(Data extracted from a collection)
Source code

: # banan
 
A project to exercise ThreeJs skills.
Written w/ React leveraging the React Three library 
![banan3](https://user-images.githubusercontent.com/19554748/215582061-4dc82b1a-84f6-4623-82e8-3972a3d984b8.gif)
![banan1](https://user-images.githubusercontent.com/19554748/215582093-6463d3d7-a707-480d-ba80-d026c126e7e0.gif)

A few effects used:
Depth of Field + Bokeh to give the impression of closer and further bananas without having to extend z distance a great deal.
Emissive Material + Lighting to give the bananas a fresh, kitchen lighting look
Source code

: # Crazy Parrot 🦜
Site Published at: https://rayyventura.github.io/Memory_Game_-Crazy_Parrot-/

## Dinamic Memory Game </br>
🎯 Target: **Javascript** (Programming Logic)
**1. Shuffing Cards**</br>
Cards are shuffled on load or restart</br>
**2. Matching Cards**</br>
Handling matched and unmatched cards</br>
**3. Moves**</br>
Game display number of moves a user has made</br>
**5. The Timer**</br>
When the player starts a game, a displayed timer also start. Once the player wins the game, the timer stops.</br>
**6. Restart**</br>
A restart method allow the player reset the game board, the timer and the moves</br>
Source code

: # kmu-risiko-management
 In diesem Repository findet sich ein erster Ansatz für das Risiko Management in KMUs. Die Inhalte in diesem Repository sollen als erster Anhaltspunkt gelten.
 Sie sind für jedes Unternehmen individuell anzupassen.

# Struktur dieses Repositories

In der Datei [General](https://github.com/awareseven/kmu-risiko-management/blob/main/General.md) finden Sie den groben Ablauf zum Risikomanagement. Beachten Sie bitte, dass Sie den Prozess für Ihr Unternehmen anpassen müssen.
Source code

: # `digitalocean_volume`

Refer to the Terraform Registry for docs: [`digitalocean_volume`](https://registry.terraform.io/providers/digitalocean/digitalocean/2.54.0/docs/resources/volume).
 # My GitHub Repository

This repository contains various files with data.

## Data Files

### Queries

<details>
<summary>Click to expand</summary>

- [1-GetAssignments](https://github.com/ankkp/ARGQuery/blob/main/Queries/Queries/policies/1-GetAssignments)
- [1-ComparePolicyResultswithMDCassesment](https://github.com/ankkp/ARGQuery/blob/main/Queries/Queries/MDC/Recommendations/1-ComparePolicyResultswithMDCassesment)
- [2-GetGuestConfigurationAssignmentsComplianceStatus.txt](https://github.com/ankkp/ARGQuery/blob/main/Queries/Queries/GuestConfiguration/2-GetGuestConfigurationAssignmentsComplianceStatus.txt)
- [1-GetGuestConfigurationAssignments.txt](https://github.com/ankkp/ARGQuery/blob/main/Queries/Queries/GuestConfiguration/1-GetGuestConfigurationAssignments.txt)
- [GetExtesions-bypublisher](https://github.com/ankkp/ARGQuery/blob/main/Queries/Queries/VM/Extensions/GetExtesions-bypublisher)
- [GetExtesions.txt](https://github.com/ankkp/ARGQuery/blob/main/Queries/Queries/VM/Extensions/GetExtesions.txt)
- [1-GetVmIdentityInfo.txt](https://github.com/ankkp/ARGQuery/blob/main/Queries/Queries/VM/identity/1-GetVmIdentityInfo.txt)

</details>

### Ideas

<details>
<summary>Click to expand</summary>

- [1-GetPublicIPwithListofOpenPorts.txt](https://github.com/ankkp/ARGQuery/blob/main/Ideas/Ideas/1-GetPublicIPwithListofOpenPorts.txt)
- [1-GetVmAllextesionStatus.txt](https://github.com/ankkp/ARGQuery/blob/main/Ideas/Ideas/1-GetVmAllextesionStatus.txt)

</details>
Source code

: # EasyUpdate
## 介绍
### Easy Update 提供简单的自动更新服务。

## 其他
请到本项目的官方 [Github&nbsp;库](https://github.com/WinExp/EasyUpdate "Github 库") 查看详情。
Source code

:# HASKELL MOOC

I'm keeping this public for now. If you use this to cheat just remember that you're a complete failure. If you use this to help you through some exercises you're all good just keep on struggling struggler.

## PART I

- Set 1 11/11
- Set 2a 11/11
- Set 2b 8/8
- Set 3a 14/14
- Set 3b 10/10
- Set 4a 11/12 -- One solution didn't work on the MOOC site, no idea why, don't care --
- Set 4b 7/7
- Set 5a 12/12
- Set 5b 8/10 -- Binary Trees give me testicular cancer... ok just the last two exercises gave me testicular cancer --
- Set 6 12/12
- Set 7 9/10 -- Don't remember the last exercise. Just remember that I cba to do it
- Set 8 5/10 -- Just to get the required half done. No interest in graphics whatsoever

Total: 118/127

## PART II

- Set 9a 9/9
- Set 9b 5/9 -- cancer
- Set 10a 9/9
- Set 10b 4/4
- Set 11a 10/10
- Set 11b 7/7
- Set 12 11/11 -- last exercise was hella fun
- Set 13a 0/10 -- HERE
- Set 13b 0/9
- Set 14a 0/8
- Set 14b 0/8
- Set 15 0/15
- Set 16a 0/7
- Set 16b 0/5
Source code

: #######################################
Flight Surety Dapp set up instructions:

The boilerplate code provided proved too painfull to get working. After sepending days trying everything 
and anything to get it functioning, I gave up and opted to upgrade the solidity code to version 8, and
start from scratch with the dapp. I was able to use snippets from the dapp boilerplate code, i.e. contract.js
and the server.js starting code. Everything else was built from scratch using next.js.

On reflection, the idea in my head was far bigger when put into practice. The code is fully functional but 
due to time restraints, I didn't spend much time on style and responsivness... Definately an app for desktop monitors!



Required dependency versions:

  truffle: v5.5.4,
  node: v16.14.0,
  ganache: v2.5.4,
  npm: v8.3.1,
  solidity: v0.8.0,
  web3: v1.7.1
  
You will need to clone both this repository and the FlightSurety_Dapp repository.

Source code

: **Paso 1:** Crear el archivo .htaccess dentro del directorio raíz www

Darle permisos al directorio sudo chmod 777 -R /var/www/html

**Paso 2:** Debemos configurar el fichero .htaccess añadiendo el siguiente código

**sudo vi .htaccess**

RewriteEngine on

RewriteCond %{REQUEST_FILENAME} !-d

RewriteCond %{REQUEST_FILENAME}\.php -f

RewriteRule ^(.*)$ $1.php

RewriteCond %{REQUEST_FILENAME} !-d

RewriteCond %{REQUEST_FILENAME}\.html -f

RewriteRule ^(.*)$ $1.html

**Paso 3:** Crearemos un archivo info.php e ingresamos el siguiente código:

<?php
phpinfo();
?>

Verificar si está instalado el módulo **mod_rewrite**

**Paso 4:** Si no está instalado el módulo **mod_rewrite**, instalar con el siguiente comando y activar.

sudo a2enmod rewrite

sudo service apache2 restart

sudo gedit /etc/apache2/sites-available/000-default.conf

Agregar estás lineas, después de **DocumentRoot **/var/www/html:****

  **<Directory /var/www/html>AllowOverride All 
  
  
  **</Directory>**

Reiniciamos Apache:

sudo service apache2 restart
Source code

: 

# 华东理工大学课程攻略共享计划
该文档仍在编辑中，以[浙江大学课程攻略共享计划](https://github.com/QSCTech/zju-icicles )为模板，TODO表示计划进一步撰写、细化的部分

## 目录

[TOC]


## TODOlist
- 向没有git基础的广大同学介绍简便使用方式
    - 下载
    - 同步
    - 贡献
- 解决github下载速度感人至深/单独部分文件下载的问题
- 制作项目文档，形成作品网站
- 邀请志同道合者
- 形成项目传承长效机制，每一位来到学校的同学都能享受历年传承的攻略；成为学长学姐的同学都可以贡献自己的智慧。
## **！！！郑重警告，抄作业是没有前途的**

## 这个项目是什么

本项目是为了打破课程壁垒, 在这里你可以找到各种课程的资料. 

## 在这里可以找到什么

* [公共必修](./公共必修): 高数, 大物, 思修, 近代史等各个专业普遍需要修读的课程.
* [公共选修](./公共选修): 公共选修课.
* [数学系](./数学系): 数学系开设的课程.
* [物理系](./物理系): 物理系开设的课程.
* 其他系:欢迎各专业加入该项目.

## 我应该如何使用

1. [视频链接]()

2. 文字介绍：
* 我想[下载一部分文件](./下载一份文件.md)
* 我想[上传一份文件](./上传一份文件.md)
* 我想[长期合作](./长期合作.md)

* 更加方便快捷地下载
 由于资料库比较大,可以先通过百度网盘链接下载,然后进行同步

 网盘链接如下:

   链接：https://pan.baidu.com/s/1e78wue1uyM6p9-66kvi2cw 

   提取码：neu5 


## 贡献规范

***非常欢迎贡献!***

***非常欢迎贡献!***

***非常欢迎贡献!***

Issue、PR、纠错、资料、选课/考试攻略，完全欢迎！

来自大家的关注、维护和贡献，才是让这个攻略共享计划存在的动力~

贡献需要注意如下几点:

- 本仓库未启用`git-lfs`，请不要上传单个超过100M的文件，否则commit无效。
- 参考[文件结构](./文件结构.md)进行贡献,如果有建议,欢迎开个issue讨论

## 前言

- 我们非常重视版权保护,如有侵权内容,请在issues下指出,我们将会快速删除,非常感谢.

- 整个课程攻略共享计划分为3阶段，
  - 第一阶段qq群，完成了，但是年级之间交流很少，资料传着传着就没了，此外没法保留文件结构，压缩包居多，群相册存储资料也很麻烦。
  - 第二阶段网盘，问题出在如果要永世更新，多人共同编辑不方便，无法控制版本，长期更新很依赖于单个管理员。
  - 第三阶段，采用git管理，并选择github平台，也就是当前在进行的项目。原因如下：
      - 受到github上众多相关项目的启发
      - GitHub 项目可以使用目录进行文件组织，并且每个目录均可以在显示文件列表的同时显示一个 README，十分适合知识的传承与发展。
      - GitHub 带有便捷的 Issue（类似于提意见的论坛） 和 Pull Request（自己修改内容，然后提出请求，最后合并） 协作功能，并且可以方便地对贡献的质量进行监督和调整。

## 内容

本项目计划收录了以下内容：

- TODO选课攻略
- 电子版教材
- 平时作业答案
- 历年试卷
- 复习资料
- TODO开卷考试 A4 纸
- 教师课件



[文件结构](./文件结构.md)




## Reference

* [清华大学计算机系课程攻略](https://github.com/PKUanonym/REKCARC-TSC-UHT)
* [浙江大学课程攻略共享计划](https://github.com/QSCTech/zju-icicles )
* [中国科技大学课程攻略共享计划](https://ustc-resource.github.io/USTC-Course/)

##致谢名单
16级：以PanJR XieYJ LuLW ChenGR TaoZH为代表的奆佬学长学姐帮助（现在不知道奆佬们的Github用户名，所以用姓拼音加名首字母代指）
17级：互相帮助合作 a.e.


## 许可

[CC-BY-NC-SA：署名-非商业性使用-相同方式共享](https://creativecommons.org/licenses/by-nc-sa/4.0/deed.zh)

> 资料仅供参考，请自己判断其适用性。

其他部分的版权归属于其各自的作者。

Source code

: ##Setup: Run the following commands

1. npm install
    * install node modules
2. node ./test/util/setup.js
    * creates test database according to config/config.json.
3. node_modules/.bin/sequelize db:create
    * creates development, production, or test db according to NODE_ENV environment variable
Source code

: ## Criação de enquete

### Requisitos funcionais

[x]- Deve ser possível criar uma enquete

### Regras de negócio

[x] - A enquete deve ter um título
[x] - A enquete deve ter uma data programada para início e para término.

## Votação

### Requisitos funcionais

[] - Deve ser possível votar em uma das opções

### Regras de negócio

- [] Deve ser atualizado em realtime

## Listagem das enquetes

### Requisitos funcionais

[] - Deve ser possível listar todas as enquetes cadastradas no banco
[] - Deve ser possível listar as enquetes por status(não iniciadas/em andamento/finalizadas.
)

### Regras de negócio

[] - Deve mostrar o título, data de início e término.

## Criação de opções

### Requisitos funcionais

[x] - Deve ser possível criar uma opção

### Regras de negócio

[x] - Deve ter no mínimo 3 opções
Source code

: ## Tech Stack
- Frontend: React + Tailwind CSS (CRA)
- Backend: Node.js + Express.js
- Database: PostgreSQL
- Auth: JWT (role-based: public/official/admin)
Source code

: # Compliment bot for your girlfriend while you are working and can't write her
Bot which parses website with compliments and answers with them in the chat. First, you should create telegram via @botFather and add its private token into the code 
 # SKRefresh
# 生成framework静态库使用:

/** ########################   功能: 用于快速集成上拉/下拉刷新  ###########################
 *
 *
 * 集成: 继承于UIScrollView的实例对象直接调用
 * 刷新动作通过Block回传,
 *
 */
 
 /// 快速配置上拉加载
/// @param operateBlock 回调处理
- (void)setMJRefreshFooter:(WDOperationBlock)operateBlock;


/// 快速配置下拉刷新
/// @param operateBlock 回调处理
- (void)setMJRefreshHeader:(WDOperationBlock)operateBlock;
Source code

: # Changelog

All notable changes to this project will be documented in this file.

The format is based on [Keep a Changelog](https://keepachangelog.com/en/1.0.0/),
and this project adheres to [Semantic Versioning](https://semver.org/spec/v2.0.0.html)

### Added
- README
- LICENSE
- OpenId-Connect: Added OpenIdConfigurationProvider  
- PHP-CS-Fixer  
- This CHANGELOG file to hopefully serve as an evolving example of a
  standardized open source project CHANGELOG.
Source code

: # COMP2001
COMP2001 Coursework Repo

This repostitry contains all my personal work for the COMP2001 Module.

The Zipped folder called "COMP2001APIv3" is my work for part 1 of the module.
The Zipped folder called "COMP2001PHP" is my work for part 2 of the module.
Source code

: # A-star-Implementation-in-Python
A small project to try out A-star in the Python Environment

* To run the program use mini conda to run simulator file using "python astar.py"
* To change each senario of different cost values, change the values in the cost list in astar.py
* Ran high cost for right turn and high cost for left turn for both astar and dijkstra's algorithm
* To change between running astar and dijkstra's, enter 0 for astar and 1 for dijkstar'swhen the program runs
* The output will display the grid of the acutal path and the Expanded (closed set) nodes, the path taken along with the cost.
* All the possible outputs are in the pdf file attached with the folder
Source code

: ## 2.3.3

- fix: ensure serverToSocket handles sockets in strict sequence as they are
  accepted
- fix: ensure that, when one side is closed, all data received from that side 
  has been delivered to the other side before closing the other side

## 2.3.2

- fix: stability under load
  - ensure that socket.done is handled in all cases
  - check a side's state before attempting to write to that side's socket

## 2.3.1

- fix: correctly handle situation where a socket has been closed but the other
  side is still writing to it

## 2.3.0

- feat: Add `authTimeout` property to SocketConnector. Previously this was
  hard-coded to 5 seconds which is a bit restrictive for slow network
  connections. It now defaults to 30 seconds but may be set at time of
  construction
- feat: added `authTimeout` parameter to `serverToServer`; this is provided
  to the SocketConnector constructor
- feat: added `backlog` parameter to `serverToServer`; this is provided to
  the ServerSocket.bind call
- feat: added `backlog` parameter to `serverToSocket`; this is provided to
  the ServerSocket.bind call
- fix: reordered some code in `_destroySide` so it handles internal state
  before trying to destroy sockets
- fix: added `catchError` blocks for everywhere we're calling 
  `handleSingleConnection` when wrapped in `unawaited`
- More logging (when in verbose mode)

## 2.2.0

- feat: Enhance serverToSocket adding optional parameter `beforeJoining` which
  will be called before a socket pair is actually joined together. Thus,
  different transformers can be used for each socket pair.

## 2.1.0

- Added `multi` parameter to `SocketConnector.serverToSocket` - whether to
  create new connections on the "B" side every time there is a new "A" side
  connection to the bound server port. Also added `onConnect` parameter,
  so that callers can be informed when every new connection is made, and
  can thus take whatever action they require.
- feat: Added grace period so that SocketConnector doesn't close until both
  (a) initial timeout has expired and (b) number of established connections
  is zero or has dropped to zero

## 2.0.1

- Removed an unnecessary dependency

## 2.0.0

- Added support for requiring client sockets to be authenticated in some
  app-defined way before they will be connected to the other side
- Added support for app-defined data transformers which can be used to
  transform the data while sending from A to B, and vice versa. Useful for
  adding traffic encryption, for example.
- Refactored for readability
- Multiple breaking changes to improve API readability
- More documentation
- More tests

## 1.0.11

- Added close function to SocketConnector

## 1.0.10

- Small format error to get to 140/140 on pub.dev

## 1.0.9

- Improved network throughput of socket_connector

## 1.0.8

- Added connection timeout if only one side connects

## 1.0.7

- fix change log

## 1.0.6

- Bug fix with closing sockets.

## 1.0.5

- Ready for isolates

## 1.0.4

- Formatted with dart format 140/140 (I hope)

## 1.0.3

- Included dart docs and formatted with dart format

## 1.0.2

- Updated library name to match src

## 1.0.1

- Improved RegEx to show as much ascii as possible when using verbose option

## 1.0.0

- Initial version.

__Activity__. Taking the entries above, write out exactly each line from the one holding "[x] - Deve ser possível criar uma opção" to the one holding "can't write her", both included, and stop there.

__Reply__.
[x] - Deve ser possível criar uma opção

### Regras de negócio

[x] - Deve ter no mínimo 3 opções
Source code

: ## Tech Stack
- Frontend: React + Tailwind CSS (CRA)
- Backend: Node.js + Express.js
- Database: PostgreSQL
- Auth: JWT (role-based: public/official/admin)
Source code

: # Compliment bot for your girlfriend while you are working and can't write her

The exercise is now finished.